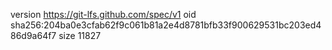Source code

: version https://git-lfs.github.com/spec/v1
oid sha256:204ba0e3cfab62f9c061b81a2e4d8781bfb33f900629531bc203ed486d9a64f7
size 11827
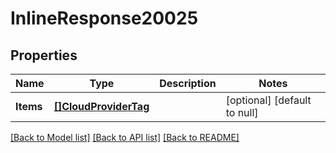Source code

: # InlineResponse20025

## Properties
Name | Type | Description | Notes
------------ | ------------- | ------------- | -------------
**Items** | [**[]CloudProviderTag**](CloudProviderTag.md) |  | [optional] [default to null]

[[Back to Model list]](../README.md#documentation-for-models) [[Back to API list]](../README.md#documentation-for-api-endpoints) [[Back to README]](../README.md)

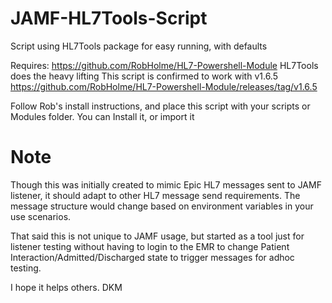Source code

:# JAMF-HL7Tools-Script
Script using HL7Tools package for easy running, with defaults

Requires: https://github.com/RobHolme/HL7-Powershell-Module
  HL7Tools does the heavy lifting
  This script is confirmed to work with v1.6.5
  https://github.com/RobHolme/HL7-Powershell-Module/releases/tag/v1.6.5
  
  Follow Rob's install instructions, and place this script with your scripts or Modules folder.
  You can Install it, or import it

# Note
Though this was initially created to mimic Epic HL7 messages sent to JAMF listener, it should adapt to other HL7 message send requirements.  The message structure would change based on environment variables in your use scenarios.

That said this is not unique to JAMF usage, but started as a tool just for listener testing without having to login to the EMR to change Patient Interaction/Admitted/Discharged state to trigger messages for adhoc testing.

I hope it helps others.
DKM

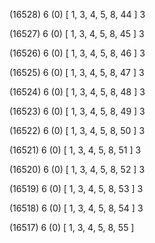 (16528) 6 (0) [ 1, 3, 4, 5, 8, 44 ] 3 


(16527) 6 (0) [ 1, 3, 4, 5, 8, 45 ] 3 


(16526) 6 (0) [ 1, 3, 4, 5, 8, 46 ] 3 


(16525) 6 (0) [ 1, 3, 4, 5, 8, 47 ] 3 


(16524) 6 (0) [ 1, 3, 4, 5, 8, 48 ] 3 


(16523) 6 (0) [ 1, 3, 4, 5, 8, 49 ] 3 


(16522) 6 (0) [ 1, 3, 4, 5, 8, 50 ] 3 


(16521) 6 (0) [ 1, 3, 4, 5, 8, 51 ] 3 


(16520) 6 (0) [ 1, 3, 4, 5, 8, 52 ] 3 


(16519) 6 (0) [ 1, 3, 4, 5, 8, 53 ] 3 


(16518) 6 (0) [ 1, 3, 4, 5, 8, 54 ] 3 


(16517) 6 (0) [ 1, 3, 4, 5, 8, 55 ]  

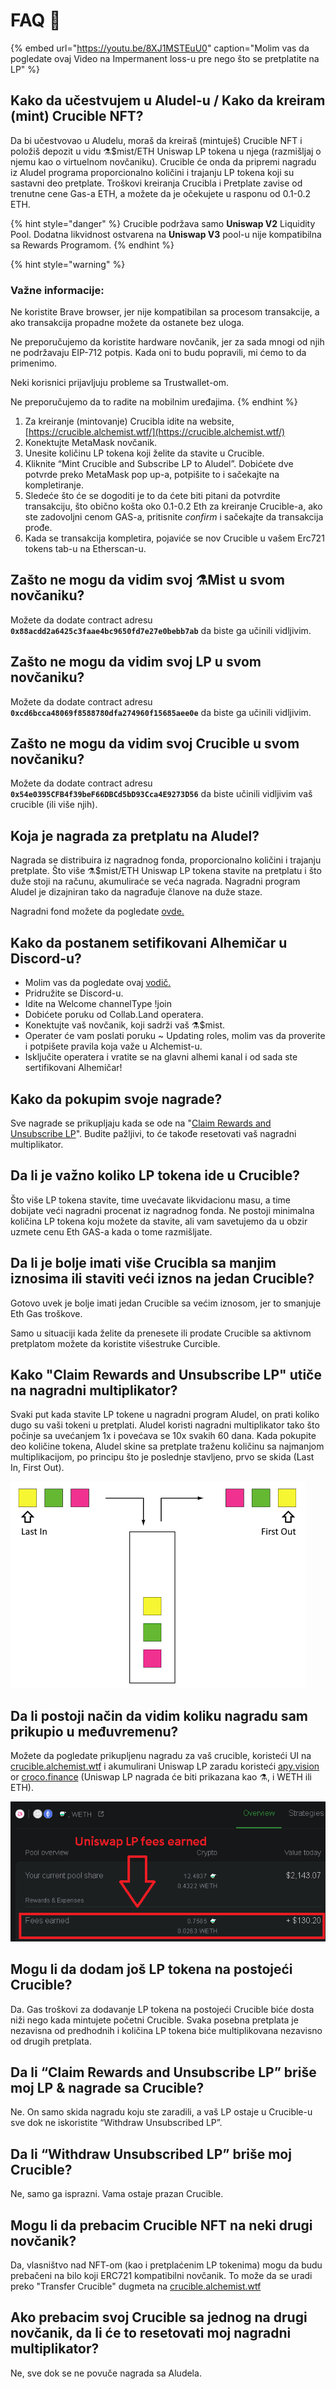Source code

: # FAQ 📖

{% embed url="https://youtu.be/8XJ1MSTEuU0" caption="Molim vas da pogledate ovaj Video na Impermanent loss-u pre nego što se pretplatite na LP" %}

## **Kako da učestvujem u Aludel-u / Kako da kreiram \(mint\) Crucible NFT?**

Da bi učestvovao u Aludelu, moraš da kreiraš \(mintuješ\) Crucible NFT i položiš depozit u vidu ⚗️$mist/ETH Uniswap LP tokena u njega \(razmišljaj o njemu kao o virtuelnom novčaniku\). Crucible će onda da pripremi nagradu iz Aludel programa proporcionalno količini i trajanju LP tokena koji su sastavni deo pretplate. Troškovi kreiranja Crucibla i Pretplate zavise od trenutne cene Gas-a ETH, a možete da je očekujete u rasponu od 0.1-0.2 ETH.

{% hint style="danger" %}
Crucible podržava samo **Uniswap V2** Liquidity Pool. Dodatna likvidnost ostvarena na **Uniswap V3** pool-u nije kompatibilna sa Rewards Programom.
{% endhint %}

{% hint style="warning" %}
### **Važne informacije:**

Ne koristite Brave browser, jer nije kompatibilan sa procesom transakcije, a ako transakcija propadne možete da ostanete bez uloga.

Ne preporučujemo da koristite hardware novčanik, jer za sada mnogi od njih ne podržavaju EIP-712 potpis. Kada oni to budu popravili, mi ćemo to da primenimo.

Neki korisnici prijavljuju probleme sa Trustwallet-om.

Ne preporučujemo da to radite na mobilnim uređajima.
{% endhint %}

1. Za kreiranje \(mintovanje\) Crucibla idite na website, [https://crucible.alchemist.wtf/](https://crucible.alchemist.wtf/)
2. Konektujte MetaMask novčanik.
3. Unesite količinu LP tokena koji želite da stavite u Crucible. 
4. Kliknite “Mint Crucible and Subscribe LP to Aludel”. Dobićete dve potvrde preko  MetaMask pop up-a, potpišite to i sačekajte na kompletiranje.
5. Sledeće što će se dogoditi je to da ćete biti pitani da potvrdite transakciju, što obično košta oko 0.1-0.2 Eth za kreiranje Crucible-a, ako ste zadovoljni cenom GAS-a, pritisnite _confirm_ i sačekajte da transakcija prođe.
6. Kada se transakcija kompletira, pojaviće se nov Crucible u vašem Erc721 tokens tab-u na Etherscan-u.

## **Zašto ne mogu da vidim svoj ⚗️Mist u svom novčaniku?**

Možete da dodate contract adresu **`0x88acdd2a6425c3faae4bc9650fd7e27e0bebb7ab`** da biste ga učinili vidljivim.

## **Zašto ne mogu da vidim svoj LP u svom novčaniku?**

Možete da dodate contract adresu **`0xcd6bcca48069f8588780dfa274960f15685aee0e`** da biste ga učinili vidljivim.

## **Zašto ne mogu da vidim svoj Crucible u svom novčaniku?**

Možete da dodate contract adresu **`0x54e0395CFB4f39beF66DBCd5bD93Cca4E9273D56`** da biste učinili vidljivim vaš crucible \(ili više njih\).

## **Koja je nagrada za pretplatu na Aludel?**

Nagrada se distribuira iz nagradnog fonda, proporcionalno količini i trajanju pretplate. Što više ⚗️$mist/ETH Uniswap LP tokena stavite na pretplatu i što duže stoji na računu, akumuliraće se veća nagrada. Nagradni program Aludel je dizajniran tako da nagrađuje članove na duže staze.

Nagradni fond možete da pogledate [ovde.](https://etherscan.io/address/0x04108d6e9a51bec5170f8fd953a156cf754ba541)

## **Kako da postanem setifikovani Alhemičar u Discord-u?**

* Molim vas da pogledate ovaj [vodič.](how-to-become-a-certified-alchemist-on-discord.md)
* Pridružite se Discord-u.
* Idite na Welcome channelType !join
* Dobićete poruku od Collab.Land operatera.
* Konektujte vaš novčanik, koji sadrži vaš ⚗️$mist.
* Operater će vam poslati poruku ~ Updating roles, molim vas da proverite i potpišete pravila koja važe u Alchemist-u.
* Isključite operatera i vratite se  na glavni alhemi kanal i od sada ste sertifikovani Alhemičar!

## **Kako da pokupim svoje nagrade?**

Sve nagrade se prikupljaju kada se ode na "[Claim Rewards and Unsubscribe LP](guides-crucible.alchemist.wtf/claiming-rewards-and-unsubscribing-your-lp.md)". Budite pažljivi, to će takođe resetovati vaš nagradni multiplikator.

## **Da li je važno koliko LP tokena ide u Crucible?**

Što više LP tokena stavite, time uvećavate likvidacionu masu, a time dobijate veći nagradni procenat iz nagradnog fonda. Ne postoji minimalna količina LP tokena koju možete da stavite, ali vam savetujemo da u obzir uzmete cenu Eth GAS-a kada o tome razmišljate.

## **Da li je bolje imati više Crucibla sa manjim iznosima ili staviti veći iznos na jedan Crucible?**

Gotovo uvek je bolje imati jedan Crucible sa većim iznosom, jer to smanjuje Eth Gas troškove.

Samo u situaciji kada želite da prenesete ili prodate Crucible sa aktivnom pretplatom možete da koristite višestruke Curcible.

## **Kako "Claim Rewards and Unsubscribe LP" utiče na nagradni multiplikator?**

Svaki put kada stavite LP tokene u nagradni program Aludel, on prati koliko dugo su vaši tokeni u pretplati. Aludel koristi nagradni multiplikator tako što počinje sa uvećanjem 1x i povećava se 10x svakih 60 dana. Kada pokupite deo količine tokena, Aludel skine sa pretplate traženu količinu sa najmanjom multiplikacijom, po principu što je poslednje stavljeno, prvo se skida \(Last In, First Out\).

![](../.gitbook/assets/untitled%20%281%29.png)

## **Da li postoji način da vidim koliku nagradu sam prikupio u međuvremenu?**

Možete da pogledate prikupljenu nagradu za vaš crucible, koristeći UI na[ crucible.alchemist.wtf](https://crucible.alchemist.wtf/) i akumulirani Uniswap LP zaradu koristeći [apy.vision](https://apy.vision/) or [croco.finance](https://croco.finance/) \(Uniswap LP nagrada će biti prikazana kao ⚗️, i WETH ili ETH\).

![croco.finance](../.gitbook/assets/untitled.png)

## **Mogu li da dodam još LP tokena na postojeći Crucible?**

Da. Gas troškovi za dodavanje LP tokena na postojeći Crucible biće dosta niži nego kada mintujete početni Crucible. Svaka posebna pretplata je nezavisna od predhodnih i količina LP tokena biće multiplikovana nezavisno od drugih pretplata.

## **Da li “Claim Rewards and Unsubscribe LP” briše moj LP & nagrade sa Crucible?**

Ne. On samo skida nagradu koju ste zaradili, a vaš LP ostaje u Crucible-u sve dok ne iskoristite “Withdraw Unsubscribed LP”.

## **Da li “Withdraw Unsubscribed LP” briše moj Crucible?**

Ne, samo ga isprazni. Vama ostaje prazan Crucible.

## **Mogu li da prebacim Crucible NFT na neki drugi novčanik?**

Da, vlasništvo nad NFT-om \(kao i pretplaćenim LP tokenima\) mogu da budu prebačeni na bilo koji ERC721 kompatibilni novčanik. To može da se uradi preko "Transfer Crucible" dugmeta na [crucible.alchemist.wtf](https://crucible.alchemist.wtf/)

## **Ako prebacim svoj Crucible sa jednog na drugi novčanik, da li će to resetovati moj nagradni multiplikator?**

Ne, sve dok se ne povuče nagrada sa Aludela.


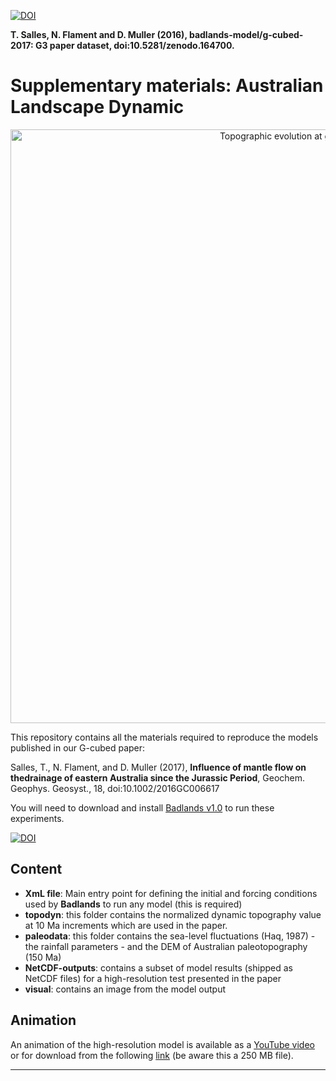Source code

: [![DOI](https://zenodo.org/badge/DOI/10.5281/zenodo.164700.svg)](https://doi.org/10.5281/zenodo.164700)

**T. Salles, N. Flament and D. Muller (2016), badlands-model/g-cubed-2017: G3 paper dataset, doi:10.5281/zenodo.164700.**

# Supplementary materials: Australian Landscape Dynamic

<div align="center">
    <img width=950 src="visual/topochange.png" alt="Topographic evolution at given time intervals" title="Topographic evolution at given time intervals"</img>
</div>

This repository contains all the materials required to reproduce the models published in our G-cubed paper:

Salles, T., N. Flament, and D. Muller (2017), **Influence of mantle flow on thedrainage of eastern Australia since the Jurassic Period**, Geochem. Geophys. Geosyst., 18, doi:10.1002/2016GC006617 


You will need to download and install <a href='https://github.com/badlands-model/badlands/releases' target="_blank">Badlands v1.0<a/> to run these experiments.

[![DOI](https://zenodo.org/badge/16678/badlands-model/badlands.svg)](https://zenodo.org/badge/latestdoi/16678/badlands-model/badlands)

## Content

+ **XmL file**: Main entry point for defining the initial and forcing conditions used by **Badlands** to run any model (this is required)
+ **topodyn**: this folder contains the normalized dynamic topography value at 10 Ma increments which are used in the paper.
+ **paleodata**: this folder contains the sea-level fluctuations (Haq, 1987) - the rainfall parameters - and the DEM of Australian paleotopography (150 Ma)
+ **NetCDF-outputs**: contains a subset of model results (shipped as NetCDF files) for a high-resolution test presented in the paper
+ **visual**: contains an image from the model output

## Animation

An animation of the high-resolution model is available as a <a href='https://youtu.be/JcxwM7krP0E' target="_blank">YouTube video<a/> or for download from the following <a href='https://cloudstor.aarnet.edu.au/plus/index.php/s/MWrfvJrwwisIAqW' target="_blank">link<a/> (be aware this a 250 MB file).

---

= = = = = = =

## Task brief:
Beginning with the line above that has "Requires: https://github.com/RobHolme/HL7-Powershell-Module" and going on through the line that has "(16519) 6 (0) [ 1, 3, 4, 5, 8, 53 ] 3", retype every line exactly and add nothing else; drop the pictures.

## Output of the exercise:
Requires: https://github.com/RobHolme/HL7-Powershell-Module
  HL7Tools does the heavy lifting
  This script is confirmed to work with v1.6.5
  https://github.com/RobHolme/HL7-Powershell-Module/releases/tag/v1.6.5
  
  Follow Rob's install instructions, and place this script with your scripts or Modules folder.
  You can Install it, or import it

# Note
Though this was initially created to mimic Epic HL7 messages sent to JAMF listener, it should adapt to other HL7 message send requirements.  The message structure would change based on environment variables in your use scenarios.

That said this is not unique to JAMF usage, but started as a tool just for listener testing without having to login to the EMR to change Patient Interaction/Admitted/Discharged state to trigger messages for adhoc testing.

I hope it helps others.
DKM

 (16528) 6 (0) [ 1, 3, 4, 5, 8, 44 ] 3 


(16527) 6 (0) [ 1, 3, 4, 5, 8, 45 ] 3 


(16526) 6 (0) [ 1, 3, 4, 5, 8, 46 ] 3 


(16525) 6 (0) [ 1, 3, 4, 5, 8, 47 ] 3 


(16524) 6 (0) [ 1, 3, 4, 5, 8, 48 ] 3 


(16523) 6 (0) [ 1, 3, 4, 5, 8, 49 ] 3 


(16522) 6 (0) [ 1, 3, 4, 5, 8, 50 ] 3 


(16521) 6 (0) [ 1, 3, 4, 5, 8, 51 ] 3 


(16520) 6 (0) [ 1, 3, 4, 5, 8, 52 ] 3 


(16519) 6 (0) [ 1, 3, 4, 5, 8, 53 ] 3 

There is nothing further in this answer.